🤖 AI Summary
Protein function understanding faces challenges including rigid classification paradigms, underutilization of 3D structural information, and the absence of systematic QA evaluation benchmarks. To address these, we propose the first multimodal large language model (MLLM) for protein understanding, unifying amino acid sequence and 3D structure modeling via early-fusion sequence–structure encoding and a protein–text cross-modal adapter, enabling natural language question answering. Our model integrates an enhanced ProteinMPNN encoder, a cross-attention adapter, and an LLaMA3 decoder, trained via LoRA fine-tuning with encoder freezing. On two benchmark datasets, it achieves statistically significant improvements over baselines in both automated metrics and expert evaluations. Notably, it demonstrates zero-shot conversational generalization—first in protein science—and exhibits strong robustness and interpretability on structure-aware QA tasks.
📝 Abstract
Proteins play a pivotal role in living organisms, yet understanding their functions presents significant challenges, including the limited flexibility of classification-based methods, the inability to effectively leverage spatial structural information, and the lack of systematic evaluation metrics for protein Q&A systems. To address these limitations, we propose Prot2Chat, a novel framework that integrates multimodal protein representations with natural language through a unified module, enabling large language model (LLM)-driven answer generation. Our model incorporates a modified ProteinMPNN encoder, which encodes protein sequence and structural information in a unified manner, a protein-text adapter with cross-attention mechanisms, and a LLaMA3 decoder.
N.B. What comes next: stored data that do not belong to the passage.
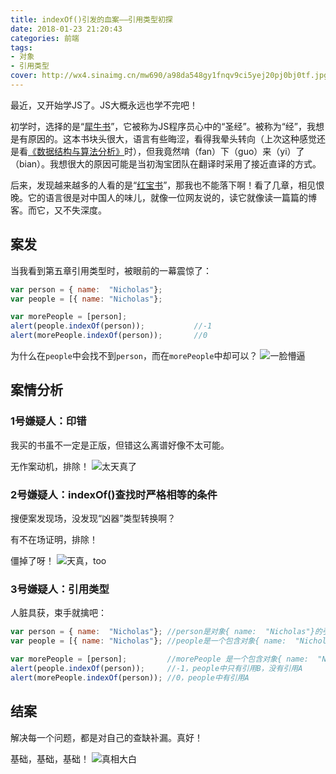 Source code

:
 ```yaml
---
title: indexOf()引发的血案——引用类型初探
date: 2018-01-23 21:20:43
categories: 前端
tags:
- 对象
- 引用类型
cover: http://wx4.sinaimg.cn/mw690/a98da548gy1fnqv9ci5yej20pj0bj0tf.jpg
---
```

最近，又开始学JS了。JS大概永远也学不完吧！

初学时，选择的是“[犀牛书](https://book.douban.com/subject/10549733/)”，它被称为JS程序员心中的“圣经”。被称为“经”，我想是有原因的。这本书块头很大，语言有些晦涩，看得我晕头转向（上次这种感觉还是看[《数据结构与算法分析》](https://book.douban.com/subject/1139426/)时），但我竟然啃（fan）下（guo）来（yi）了（bian）。我想很大的原因可能是当初淘宝团队在翻译时采用了接近直译的方式。

后来，发现越来越多的人看的是“[红宝书](https://book.douban.com/subject/10546125/)”，那我也不能落下啊！看了几章，相见恨晚。它的语言很是对中国人的味儿，就像一位网友说的，读它就像读一篇篇的博客。而它，又不失深度。

##  案发

当我看到第五章引用类型时，被眼前的一幕震惊了：
```  javascript
var person = { name:  "Nicholas"};
var people = [{ name: "Nicholas"};

var morePeople = [person];
alert(people.indexOf(person));           //-1
alert(morePeople.indexOf(person));       //0
``` 
为什么在`people`中会找不到`person`，而在`morePeople`中却可以？
![一脸懵逼](http://wx1.sinaimg.cn/mw690/a98da548gy1fnqwdx7oy7j209e064glk.jpg)
## 案情分析

### 1号嫌疑人：印错
我买的书虽不一定是正版，但错这么离谱好像不太可能。

无作案动机，排除！
![太天真了](http://wx1.sinaimg.cn/mw690/a98da548gy1fnqwiyvhxuj20bh092mxh.jpg)

### 2号嫌疑人：indexOf()查找时严格相等的条件
搜便案发现场，没发现“凶器”类型转换啊？

有不在场证明，排除！

僵掉了呀！
![天真，too](http://wx2.sinaimg.cn/mw690/a98da548gy1fnqwudwtvkj205k07tt8w.jpg)

### 3号嫌疑人：引用类型
人脏具获，束手就擒吧：
```  javascript
var person = { name:  "Nicholas"}; //person是对象{ name:  "Nicholas"}的引用A，是一个对象指针
var people = [{ name: "Nicholas"}; //people是一个包含对象{ name:  "Nicholas"}的另一个引用B的数组

var morePeople = [person];         //morePeople 是一个包含对象{ name:  "Nicholas"}的引用A的数组
alert(people.indexOf(person));     //-1，people中只有引用B，没有引用A
alert(morePeople.indexOf(person)); //0，people中有引用A
``` 
## 结案
解决每一个问题，都是对自己的查缺补漏。真好！

基础，基础，基础！
![真相大白](http://wx1.sinaimg.cn/mw690/a98da548gy1fnqx9a8yyvj209q07ydfv.jpg)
To optimize training efficiency, we freeze the encoder and employ LoRA techniques for the decoder. We conducted experiments on two datasets, both automated metrics and expert evaluations demonstrate the superior performance of our model. Furthermore, zero-shot prediction results highlight its strong generalization capabilities. This framework offers a promising solution for bridging protein domain knowledge with natural language understanding, paving the way for transformative advancements in protein-related research.